ASSIGNMENT:
Each line from the beginning of the data below through the line containing "57 $\pm$ 19%;" should be repeated exactly, please.
*** SUPPLIED RECORDS ***
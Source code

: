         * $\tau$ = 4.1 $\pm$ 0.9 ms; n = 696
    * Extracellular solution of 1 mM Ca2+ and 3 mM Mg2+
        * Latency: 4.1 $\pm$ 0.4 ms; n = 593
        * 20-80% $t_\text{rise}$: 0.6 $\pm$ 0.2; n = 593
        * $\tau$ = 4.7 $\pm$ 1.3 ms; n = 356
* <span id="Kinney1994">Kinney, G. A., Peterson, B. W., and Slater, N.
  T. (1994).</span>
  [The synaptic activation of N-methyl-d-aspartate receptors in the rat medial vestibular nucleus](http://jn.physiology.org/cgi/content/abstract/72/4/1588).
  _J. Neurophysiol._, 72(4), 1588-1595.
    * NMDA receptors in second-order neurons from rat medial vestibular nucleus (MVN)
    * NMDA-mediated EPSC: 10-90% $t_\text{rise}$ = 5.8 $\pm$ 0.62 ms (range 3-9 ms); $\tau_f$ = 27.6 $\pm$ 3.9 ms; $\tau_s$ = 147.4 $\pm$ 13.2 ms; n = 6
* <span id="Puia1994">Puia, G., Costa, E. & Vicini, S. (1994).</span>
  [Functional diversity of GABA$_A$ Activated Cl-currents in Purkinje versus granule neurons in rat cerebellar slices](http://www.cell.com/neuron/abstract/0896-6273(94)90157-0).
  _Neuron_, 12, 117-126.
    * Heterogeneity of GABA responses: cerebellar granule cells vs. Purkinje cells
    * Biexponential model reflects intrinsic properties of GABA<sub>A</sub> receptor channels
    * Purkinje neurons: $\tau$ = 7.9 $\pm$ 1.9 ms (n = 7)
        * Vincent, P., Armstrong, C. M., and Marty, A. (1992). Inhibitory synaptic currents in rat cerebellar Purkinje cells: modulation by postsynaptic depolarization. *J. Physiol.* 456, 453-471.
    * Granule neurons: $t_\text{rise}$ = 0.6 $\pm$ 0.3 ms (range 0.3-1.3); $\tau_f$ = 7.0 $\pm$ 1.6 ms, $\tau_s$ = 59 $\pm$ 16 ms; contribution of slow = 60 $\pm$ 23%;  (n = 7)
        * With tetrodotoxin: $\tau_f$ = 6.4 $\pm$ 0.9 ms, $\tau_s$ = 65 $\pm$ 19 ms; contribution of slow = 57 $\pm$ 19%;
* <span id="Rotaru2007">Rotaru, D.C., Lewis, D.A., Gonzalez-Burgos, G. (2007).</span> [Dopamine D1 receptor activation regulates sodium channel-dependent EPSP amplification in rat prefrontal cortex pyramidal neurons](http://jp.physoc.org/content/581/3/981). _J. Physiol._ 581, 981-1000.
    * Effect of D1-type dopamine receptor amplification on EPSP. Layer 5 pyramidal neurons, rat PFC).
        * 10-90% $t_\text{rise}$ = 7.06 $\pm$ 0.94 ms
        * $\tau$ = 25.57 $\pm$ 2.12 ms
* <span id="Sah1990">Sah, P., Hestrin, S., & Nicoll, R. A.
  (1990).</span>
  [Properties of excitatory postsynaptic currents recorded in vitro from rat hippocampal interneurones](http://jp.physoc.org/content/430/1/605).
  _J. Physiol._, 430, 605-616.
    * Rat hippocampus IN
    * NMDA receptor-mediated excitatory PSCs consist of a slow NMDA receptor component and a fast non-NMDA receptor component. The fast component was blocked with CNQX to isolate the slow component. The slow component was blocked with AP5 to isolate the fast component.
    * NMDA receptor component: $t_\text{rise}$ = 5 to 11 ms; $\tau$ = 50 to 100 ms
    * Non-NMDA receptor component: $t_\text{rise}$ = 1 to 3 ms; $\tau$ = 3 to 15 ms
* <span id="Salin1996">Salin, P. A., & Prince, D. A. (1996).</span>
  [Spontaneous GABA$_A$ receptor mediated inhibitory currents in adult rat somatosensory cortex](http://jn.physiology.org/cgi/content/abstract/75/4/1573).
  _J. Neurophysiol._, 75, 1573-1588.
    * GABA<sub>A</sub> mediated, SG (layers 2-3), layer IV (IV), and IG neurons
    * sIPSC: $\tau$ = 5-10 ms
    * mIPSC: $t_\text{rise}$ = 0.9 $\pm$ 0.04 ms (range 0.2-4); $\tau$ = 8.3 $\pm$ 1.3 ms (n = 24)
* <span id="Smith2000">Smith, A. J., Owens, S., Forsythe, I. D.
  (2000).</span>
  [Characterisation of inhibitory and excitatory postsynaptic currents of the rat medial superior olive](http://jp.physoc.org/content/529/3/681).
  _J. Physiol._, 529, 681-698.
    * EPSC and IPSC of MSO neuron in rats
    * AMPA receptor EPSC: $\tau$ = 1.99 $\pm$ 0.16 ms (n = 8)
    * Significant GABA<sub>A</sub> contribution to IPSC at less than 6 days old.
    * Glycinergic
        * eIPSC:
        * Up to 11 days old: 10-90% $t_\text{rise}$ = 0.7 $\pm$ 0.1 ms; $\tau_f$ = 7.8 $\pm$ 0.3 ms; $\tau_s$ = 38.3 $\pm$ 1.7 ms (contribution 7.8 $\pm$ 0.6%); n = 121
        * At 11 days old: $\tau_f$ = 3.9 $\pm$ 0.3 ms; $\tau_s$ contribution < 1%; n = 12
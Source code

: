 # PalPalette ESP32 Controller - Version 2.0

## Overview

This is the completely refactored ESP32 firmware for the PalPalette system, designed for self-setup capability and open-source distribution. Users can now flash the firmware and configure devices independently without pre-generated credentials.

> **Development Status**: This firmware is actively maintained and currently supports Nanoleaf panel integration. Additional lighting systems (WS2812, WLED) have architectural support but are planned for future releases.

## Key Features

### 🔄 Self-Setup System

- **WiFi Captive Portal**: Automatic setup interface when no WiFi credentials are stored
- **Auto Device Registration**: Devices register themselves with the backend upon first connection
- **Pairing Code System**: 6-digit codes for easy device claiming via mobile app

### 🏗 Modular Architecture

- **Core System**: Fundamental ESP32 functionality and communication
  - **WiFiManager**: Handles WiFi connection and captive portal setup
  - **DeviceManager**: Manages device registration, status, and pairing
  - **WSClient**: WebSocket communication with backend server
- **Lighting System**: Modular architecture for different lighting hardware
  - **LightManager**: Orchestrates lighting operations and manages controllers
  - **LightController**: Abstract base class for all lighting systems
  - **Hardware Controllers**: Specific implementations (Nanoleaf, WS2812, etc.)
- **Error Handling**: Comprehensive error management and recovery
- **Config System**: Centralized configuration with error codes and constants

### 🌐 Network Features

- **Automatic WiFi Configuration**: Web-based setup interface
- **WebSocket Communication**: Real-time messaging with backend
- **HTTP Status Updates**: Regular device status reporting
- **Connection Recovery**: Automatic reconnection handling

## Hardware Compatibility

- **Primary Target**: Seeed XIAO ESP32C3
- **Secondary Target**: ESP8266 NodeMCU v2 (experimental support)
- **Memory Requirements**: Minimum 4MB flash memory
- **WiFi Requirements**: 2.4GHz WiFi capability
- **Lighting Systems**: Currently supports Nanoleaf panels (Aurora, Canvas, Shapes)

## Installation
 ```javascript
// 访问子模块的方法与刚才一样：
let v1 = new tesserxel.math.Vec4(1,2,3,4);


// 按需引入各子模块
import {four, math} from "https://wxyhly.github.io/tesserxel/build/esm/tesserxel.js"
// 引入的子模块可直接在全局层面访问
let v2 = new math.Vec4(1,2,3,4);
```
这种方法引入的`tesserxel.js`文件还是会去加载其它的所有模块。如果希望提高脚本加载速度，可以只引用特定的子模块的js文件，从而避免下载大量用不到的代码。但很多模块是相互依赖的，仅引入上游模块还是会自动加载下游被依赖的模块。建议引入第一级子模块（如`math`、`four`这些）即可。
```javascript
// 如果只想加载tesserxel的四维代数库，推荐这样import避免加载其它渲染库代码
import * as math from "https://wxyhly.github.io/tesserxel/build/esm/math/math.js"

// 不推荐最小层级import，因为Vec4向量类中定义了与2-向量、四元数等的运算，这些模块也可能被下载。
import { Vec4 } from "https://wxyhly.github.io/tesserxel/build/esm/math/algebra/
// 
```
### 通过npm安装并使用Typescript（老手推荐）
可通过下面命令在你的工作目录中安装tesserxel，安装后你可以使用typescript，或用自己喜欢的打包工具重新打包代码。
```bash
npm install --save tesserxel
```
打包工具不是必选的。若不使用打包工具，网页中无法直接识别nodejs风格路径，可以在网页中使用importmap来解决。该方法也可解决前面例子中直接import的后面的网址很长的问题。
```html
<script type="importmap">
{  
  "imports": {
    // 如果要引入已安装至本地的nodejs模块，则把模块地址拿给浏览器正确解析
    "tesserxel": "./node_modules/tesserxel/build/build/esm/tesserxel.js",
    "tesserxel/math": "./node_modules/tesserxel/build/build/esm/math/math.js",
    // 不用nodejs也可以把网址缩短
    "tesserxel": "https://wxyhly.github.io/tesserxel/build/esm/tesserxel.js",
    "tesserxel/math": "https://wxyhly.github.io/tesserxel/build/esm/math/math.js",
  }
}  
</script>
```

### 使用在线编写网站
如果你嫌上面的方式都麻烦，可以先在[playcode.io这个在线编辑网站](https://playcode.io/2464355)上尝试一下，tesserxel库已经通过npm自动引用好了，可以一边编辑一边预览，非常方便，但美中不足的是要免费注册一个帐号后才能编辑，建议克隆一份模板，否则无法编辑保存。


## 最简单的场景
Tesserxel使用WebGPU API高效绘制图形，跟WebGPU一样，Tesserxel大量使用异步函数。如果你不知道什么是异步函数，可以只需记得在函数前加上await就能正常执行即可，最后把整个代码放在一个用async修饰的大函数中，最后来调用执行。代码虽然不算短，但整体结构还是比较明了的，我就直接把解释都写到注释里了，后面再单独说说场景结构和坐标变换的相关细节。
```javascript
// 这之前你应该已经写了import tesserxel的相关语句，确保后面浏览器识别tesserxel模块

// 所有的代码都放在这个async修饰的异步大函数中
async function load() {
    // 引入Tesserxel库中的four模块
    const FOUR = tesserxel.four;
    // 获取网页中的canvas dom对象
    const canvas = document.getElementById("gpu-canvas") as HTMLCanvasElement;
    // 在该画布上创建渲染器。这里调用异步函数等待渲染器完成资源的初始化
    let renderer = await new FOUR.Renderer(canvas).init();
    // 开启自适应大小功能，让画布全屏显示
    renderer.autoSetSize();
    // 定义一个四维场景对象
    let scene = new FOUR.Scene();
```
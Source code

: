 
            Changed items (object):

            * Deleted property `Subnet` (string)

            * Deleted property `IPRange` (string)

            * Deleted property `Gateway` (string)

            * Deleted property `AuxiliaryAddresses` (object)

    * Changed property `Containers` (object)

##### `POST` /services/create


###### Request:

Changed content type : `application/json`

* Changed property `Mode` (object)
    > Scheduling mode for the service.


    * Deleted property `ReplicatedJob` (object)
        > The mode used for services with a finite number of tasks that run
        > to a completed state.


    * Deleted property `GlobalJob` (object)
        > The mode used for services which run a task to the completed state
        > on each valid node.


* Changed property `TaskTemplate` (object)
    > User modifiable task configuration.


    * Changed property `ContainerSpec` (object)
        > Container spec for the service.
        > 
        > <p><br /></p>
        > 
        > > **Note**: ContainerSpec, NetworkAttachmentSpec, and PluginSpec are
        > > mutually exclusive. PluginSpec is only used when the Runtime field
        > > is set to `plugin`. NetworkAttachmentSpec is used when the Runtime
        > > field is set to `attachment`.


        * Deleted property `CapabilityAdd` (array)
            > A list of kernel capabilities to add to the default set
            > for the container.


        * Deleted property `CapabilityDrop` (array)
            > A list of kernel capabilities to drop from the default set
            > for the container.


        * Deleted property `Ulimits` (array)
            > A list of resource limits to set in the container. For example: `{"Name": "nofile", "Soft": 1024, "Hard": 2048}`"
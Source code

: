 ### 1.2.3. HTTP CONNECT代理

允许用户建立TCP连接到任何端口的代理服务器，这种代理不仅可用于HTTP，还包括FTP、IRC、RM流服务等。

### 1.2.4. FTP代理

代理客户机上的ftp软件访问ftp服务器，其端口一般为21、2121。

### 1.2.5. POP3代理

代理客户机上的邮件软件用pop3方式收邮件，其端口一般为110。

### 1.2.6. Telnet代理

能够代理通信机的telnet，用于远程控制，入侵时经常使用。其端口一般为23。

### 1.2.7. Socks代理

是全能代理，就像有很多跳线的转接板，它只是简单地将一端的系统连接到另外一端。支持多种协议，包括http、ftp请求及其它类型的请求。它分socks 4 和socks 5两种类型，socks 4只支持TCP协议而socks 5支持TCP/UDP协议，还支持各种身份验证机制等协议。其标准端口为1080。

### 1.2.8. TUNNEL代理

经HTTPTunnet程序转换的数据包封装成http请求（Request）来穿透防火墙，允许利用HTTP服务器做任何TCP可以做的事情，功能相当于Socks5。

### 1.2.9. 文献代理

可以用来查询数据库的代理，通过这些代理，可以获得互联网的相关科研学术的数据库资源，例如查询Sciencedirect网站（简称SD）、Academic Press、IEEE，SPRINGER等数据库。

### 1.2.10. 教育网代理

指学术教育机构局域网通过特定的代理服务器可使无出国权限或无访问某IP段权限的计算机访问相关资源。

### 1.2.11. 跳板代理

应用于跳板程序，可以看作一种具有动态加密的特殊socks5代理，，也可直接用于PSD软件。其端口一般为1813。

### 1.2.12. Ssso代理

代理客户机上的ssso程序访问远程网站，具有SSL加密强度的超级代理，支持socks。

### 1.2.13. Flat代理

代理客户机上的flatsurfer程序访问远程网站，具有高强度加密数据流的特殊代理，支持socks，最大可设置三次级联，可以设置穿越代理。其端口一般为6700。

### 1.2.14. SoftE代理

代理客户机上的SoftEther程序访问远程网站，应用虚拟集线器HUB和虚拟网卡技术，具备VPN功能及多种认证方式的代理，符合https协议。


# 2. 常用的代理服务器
*** End of SUPPLIED RECORDS ***
SOLUTION TO THIS PROBLEM:
Source code

:         * $\tau$ = 4.1 $\pm$ 0.9 ms; n = 696
    * Extracellular solution of 1 mM Ca2+ and 3 mM Mg2+
        * Latency: 4.1 $\pm$ 0.4 ms; n = 593
        * 20-80% $t_\text{rise}$: 0.6 $\pm$ 0.2; n = 593
        * $\tau$ = 4.7 $\pm$ 1.3 ms; n = 356
* <span id="Kinney1994">Kinney, G. A., Peterson, B. W., and Slater, N.
  T. (1994).</span>
  [The synaptic activation of N-methyl-d-aspartate receptors in the rat medial vestibular nucleus](http://jn.physiology.org/cgi/content/abstract/72/4/1588).
  _J. Neurophysiol._, 72(4), 1588-1595.
    * NMDA receptors in second-order neurons from rat medial vestibular nucleus (MVN)
    * NMDA-mediated EPSC: 10-90% $t_\text{rise}$ = 5.8 $\pm$ 0.62 ms (range 3-9 ms); $\tau_f$ = 27.6 $\pm$ 3.9 ms; $\tau_s$ = 147.4 $\pm$ 13.2 ms; n = 6
* <span id="Puia1994">Puia, G., Costa, E. & Vicini, S. (1994).</span>
  [Functional diversity of GABA$_A$ Activated Cl-currents in Purkinje versus granule neurons in rat cerebellar slices](http://www.cell.com/neuron/abstract/0896-6273(94)90157-0).
  _Neuron_, 12, 117-126.
    * Heterogeneity of GABA responses: cerebellar granule cells vs. Purkinje cells
    * Biexponential model reflects intrinsic properties of GABA<sub>A</sub> receptor channels
    * Purkinje neurons: $\tau$ = 7.9 $\pm$ 1.9 ms (n = 7)
        * Vincent, P., Armstrong, C. M., and Marty, A. (1992). Inhibitory synaptic currents in rat cerebellar Purkinje cells: modulation by postsynaptic depolarization. *J. Physiol.* 456, 453-471.
    * Granule neurons: $t_\text{rise}$ = 0.6 $\pm$ 0.3 ms (range 0.3-1.3); $\tau_f$ = 7.0 $\pm$ 1.6 ms, $\tau_s$ = 59 $\pm$ 16 ms; contribution of slow = 60 $\pm$ 23%;  (n = 7)
        * With tetrodotoxin: $\tau_f$ = 6.4 $\pm$ 0.9 ms, $\tau_s$ = 65 $\pm$ 19 ms; contribution of slow = 57 $\pm$ 19%;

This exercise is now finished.